In other words, if you are a fat 50-year-old who occasionally punches people, drinks too much and may have a sexually transmitted disease, you're unlikely to end up in a "why, oh why" newspaper article bemoaning diminishing societal standards.
"Baby-boomers are supposed to be the premier navel-gazers of our time, and yet when it comes to the big things, there's this reaction against self-examination," says Males. "Meanwhile, the attitude now seems so much angrier and more punitive: We're going to take money out of our schools; we're going to elect anti-tax politicians; we're going to institute government controls to manage kids instead of leaving it up to families; we're going to be perfectly comfortable with the fact that kids are going to be massively in debt and far poorer than we were."

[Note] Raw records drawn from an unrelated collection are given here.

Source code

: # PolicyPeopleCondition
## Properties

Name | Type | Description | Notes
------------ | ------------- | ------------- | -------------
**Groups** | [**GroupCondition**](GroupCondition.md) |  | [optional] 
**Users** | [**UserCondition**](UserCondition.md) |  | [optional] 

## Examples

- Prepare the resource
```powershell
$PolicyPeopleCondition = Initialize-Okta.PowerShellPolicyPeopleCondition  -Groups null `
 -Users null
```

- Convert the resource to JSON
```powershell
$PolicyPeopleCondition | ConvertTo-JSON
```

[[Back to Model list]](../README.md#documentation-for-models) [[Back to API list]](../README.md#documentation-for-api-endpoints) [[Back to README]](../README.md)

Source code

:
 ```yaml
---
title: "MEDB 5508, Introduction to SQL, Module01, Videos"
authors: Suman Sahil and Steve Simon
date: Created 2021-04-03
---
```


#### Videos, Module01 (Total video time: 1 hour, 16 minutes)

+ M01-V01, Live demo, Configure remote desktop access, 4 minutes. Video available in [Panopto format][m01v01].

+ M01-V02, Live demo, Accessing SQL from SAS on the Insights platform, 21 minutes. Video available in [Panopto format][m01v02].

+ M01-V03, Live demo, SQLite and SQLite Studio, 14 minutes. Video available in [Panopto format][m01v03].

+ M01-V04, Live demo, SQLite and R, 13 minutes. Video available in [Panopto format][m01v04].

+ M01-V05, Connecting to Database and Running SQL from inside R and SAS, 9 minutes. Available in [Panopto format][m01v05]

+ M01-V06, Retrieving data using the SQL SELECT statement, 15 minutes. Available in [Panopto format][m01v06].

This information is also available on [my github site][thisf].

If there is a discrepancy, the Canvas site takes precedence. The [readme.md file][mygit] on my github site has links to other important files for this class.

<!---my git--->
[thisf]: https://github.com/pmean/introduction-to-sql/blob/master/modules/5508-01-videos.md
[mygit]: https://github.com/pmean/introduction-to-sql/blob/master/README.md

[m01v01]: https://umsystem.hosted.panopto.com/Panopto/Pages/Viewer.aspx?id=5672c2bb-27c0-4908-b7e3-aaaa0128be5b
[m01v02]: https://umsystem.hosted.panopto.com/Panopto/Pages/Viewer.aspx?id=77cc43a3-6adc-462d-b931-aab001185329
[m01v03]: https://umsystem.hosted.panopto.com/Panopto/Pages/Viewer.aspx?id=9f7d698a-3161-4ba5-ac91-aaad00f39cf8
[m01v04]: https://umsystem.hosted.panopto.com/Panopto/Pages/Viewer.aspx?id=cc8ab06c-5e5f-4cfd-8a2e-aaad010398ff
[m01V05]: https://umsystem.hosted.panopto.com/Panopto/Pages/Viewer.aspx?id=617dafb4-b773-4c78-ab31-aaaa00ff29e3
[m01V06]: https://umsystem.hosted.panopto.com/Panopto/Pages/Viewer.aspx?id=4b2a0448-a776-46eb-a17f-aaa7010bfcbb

It is because boomers dominate the government, corporations, academia and the media that they also reign over so-called conventional wisdom. It has been observed that boomers view their careers as "something akin to a gated community - closed to anyone of the wrong birth year".

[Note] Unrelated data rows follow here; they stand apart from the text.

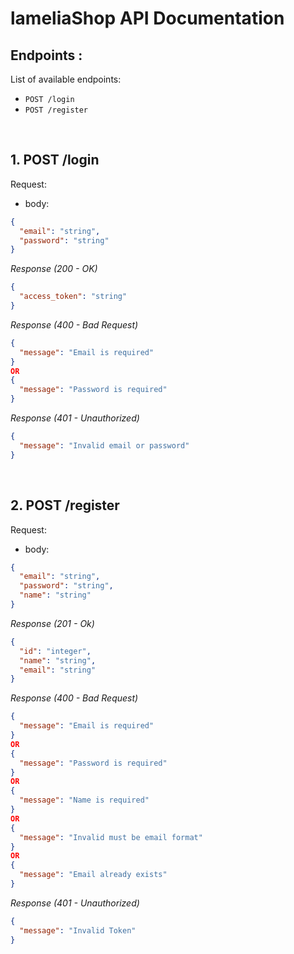 # lameliaShop API Documentation

## Endpoints :

List of available endpoints:

- `POST /login`
- `POST /register`

&nbsp;

## 1. POST /login

Request:

- body:

```json
{
  "email": "string",
  "password": "string"
}
```

_Response (200 - OK)_

```json
{
  "access_token": "string"
}
```

_Response (400 - Bad Request)_

```json
{
  "message": "Email is required"
}
OR
{
  "message": "Password is required"
}
```

_Response (401 - Unauthorized)_

```json
{
  "message": "Invalid email or password"
}
```

&nbsp;

## 2. POST /register

Request:

- body:

```json
{
  "email": "string",
  "password": "string",
  "name": "string"
}
```

_Response (201 - Ok)_

```json
{
  "id": "integer",
  "name": "string",
  "email": "string"
}
```

_Response (400 - Bad Request)_

```json
{
  "message": "Email is required"
}
OR
{
  "message": "Password is required"
}
OR
{
  "message": "Name is required"
}
OR
{
  "message": "Invalid must be email format"
}
OR
{
  "message": "Email already exists"
}
```

_Response (401 - Unauthorized)_

```json
{
  "message": "Invalid Token"
}
```

&nbsp;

SIMPLY BECAUSE OF their longevity, the baby-boomer generation is the most widely studied cohort. When they were younger, boomers were easy to corral into neat psychographic diagrams. This was the liberal, progressive, anti-authoritarian generation who were indelibly marked by such events as the JFK assassination, the Vietnam war, the birth control pill and women's liberation. Their lives were soundtracked by Woodstock-era bands/The Doors; they smoked joints, they "tuned in and dropped out".
When they came to in the 1970s, they morphed into classic liberals and the sex, drugs and rock 'n' roll were replaced by yoga, balsamic vinegar and a weird form of self-absorption - which was later to manifest itself fully in crackpot "New Age" theories. The 1960s, they reminded anyone who would give them the time of day, were of pivotal importance to how they now lived their lives.
As they developed, though, they branched into two sub-sections. Sometimes these are simplistically known as the "Clinton" and the "Bush" boomers.
Both Bill Clinton and George W Bush were born in 1946. The former is used to refer to those boomers who still believe themselves to be a "bit rock 'n' roll": they download from iTunes, buy the same albums their children are buying and are now taking "mini gap years" where they slum it backpacking in south-east Asia for a few months on their American Express card.
The "Bush" boomers have forsworn their alcohol/cocaine past. They are now obsessed with regulating personal behaviour (as in alcohol and drug use) among younger generations and can be more critical of lifestyle choices than their "square" elders ever were of theirs. A further subset of these boomers see some form of Christianity/spiritual belief system as a solution to what they regard as the present social malaise.
It is because of their political journeys that social historians are now reassessing the 1960s not as a time of revolutionary ferment but as a decade that spawned today's red state/blue state divide in the US.
With so many shifts and changes within the cohort, the only constant, it seems, with boomers is how they are perceived by the cultural generations that came after them (see panel). That, and the fact that as they hit their 60s, they're as truculent and as difficult to pin down as they were in their teens.